TASK BRIEF: Where the records hold the string "first", show the whole line it sits on.

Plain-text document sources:
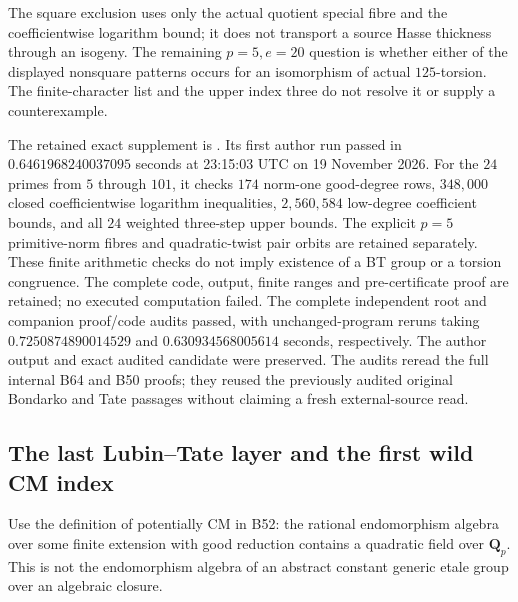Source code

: \begin{remark}
\label{rem:B-RD77-scope}
The square exclusion uses only the actual quotient special fibre
and the coefficientwise logarithm bound; it does not transport a
source Hasse thickness through an isogeny. The remaining
\(p=5,e=20\) question is whether either of the displayed
nonsquare patterns occurs for an isomorphism of actual
\(125\)-torsion. The finite-character list and the upper index
three do not resolve it or supply a counterexample.

The retained exact supplement is
.
Its first author run passed in \(0.6461968240037095\) seconds
at 23:15:03 UTC on 19 November 2026. For the \(24\) primes
from \(5\) through \(101\), it checks \(174\) norm-one
good-degree rows, \(348{,}000\) closed coefficientwise logarithm
inequalities, \(2{,}560{,}584\) low-degree coefficient bounds,
and all \(24\) weighted three-step upper bounds. The explicit
\(p=5\) primitive-norm fibres and quadratic-twist pair orbits
are retained separately. These finite arithmetic checks do
not imply existence of a BT group or a torsion congruence.
The complete code, output, finite ranges and pre-certificate
proof are retained; no executed computation failed.
The complete independent root and companion proof/code audits
passed, with unchanged-program reruns taking
\(0.7250874890014529\) and \(0.630934568005614\) seconds,
respectively. The author output and exact audited candidate
were preserved. The audits reread the full internal B64 and B50
proofs; they reused the previously audited original Bondarko
and Tate passages without claiming a fresh external-source read.
\end{remark}


\subsection{The last Lubin--Tate layer and the first wild CM index}

Use the definition of potentially CM in B52: the rational
endomorphism algebra over some finite extension with good
reduction contains a quadratic field over \(\mathbf Q_p\).
This is not the endomorphism algebra of an abstract constant
generic etale group over an algebraic closure.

EXERCISE SOLUTION:
Its first author run passed in \(0.6461968240037095\) seconds
\subsection{The last Lubin--Tate layer and the first wild CM index}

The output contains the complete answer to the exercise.